■ RECORD EXTRACTS:

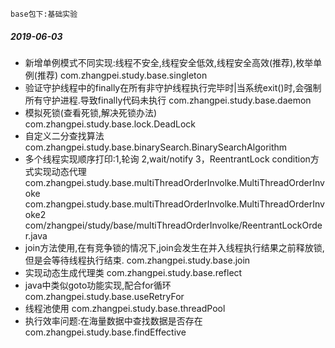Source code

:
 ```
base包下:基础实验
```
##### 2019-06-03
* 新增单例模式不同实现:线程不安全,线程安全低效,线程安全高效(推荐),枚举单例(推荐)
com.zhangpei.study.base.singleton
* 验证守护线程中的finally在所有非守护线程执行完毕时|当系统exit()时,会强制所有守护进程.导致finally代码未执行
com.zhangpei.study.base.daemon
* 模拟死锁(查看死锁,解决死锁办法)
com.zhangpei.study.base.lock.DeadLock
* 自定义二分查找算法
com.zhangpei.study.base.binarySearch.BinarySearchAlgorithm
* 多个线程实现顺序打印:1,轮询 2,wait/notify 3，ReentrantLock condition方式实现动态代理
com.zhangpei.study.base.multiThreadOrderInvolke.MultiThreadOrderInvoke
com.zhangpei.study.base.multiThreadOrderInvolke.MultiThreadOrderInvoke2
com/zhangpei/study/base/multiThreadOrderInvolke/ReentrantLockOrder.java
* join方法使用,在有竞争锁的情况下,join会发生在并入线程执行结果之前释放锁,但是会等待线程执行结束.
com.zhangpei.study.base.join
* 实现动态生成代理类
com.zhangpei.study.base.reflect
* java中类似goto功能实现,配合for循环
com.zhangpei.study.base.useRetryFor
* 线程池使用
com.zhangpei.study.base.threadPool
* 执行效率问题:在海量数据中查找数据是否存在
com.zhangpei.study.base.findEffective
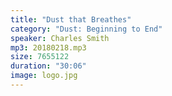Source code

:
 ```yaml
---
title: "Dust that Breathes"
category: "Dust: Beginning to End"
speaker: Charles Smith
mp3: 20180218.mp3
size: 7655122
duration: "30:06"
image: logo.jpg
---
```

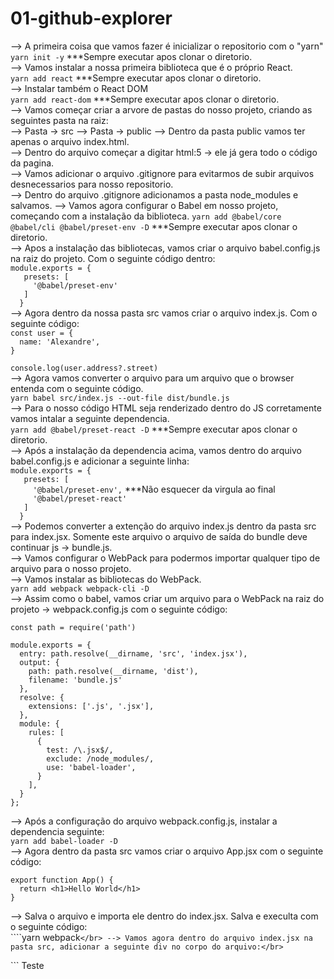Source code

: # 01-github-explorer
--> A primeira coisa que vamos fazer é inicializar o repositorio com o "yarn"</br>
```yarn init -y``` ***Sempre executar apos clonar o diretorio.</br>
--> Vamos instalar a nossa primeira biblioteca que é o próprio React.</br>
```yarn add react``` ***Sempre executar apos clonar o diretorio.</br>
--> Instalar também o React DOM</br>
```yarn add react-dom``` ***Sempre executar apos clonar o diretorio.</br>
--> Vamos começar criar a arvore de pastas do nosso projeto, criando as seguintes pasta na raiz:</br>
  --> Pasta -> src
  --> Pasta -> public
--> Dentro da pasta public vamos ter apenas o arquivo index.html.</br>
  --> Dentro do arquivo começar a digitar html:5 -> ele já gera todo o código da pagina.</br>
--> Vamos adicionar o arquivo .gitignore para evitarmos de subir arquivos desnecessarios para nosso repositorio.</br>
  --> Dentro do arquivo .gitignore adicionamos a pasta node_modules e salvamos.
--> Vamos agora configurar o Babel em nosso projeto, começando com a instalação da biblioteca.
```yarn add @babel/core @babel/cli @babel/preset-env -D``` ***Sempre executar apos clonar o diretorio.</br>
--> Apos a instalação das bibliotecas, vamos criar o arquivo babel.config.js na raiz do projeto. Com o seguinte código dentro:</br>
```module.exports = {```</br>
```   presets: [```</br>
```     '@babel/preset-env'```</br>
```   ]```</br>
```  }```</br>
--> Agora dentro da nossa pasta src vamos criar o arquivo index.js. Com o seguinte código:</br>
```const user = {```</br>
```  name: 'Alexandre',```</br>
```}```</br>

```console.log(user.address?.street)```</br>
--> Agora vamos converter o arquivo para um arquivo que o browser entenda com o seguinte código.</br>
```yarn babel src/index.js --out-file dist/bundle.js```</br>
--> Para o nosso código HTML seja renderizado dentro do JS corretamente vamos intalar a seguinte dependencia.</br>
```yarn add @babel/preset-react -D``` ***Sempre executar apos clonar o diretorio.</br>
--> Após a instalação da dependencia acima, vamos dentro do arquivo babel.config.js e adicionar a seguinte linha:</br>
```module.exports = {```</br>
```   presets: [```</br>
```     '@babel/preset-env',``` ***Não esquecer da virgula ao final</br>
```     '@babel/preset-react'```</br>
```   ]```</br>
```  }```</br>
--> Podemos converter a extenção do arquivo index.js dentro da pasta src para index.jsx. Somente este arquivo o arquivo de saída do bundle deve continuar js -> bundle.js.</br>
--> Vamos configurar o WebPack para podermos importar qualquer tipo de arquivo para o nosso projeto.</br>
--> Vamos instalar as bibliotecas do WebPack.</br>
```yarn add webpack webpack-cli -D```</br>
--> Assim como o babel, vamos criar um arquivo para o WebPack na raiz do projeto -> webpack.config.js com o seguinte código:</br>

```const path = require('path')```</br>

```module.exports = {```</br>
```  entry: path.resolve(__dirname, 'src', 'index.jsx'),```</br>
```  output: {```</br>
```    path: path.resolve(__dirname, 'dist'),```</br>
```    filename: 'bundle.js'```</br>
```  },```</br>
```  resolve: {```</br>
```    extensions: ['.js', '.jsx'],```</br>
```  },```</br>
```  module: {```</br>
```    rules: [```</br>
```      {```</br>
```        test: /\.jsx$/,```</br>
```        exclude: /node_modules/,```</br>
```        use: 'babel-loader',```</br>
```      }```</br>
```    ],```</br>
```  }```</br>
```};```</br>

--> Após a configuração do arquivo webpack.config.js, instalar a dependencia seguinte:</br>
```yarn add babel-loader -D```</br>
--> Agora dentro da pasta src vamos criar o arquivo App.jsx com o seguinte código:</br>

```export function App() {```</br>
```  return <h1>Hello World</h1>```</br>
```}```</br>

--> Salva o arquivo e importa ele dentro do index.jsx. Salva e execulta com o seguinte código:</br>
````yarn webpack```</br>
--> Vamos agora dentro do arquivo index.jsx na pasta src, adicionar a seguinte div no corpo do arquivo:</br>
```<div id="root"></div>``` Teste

■ WORK REQUEST: Of all the lines in the entries, count those with the string "repositorio", and report only that number.

■ TASK RESULT: 2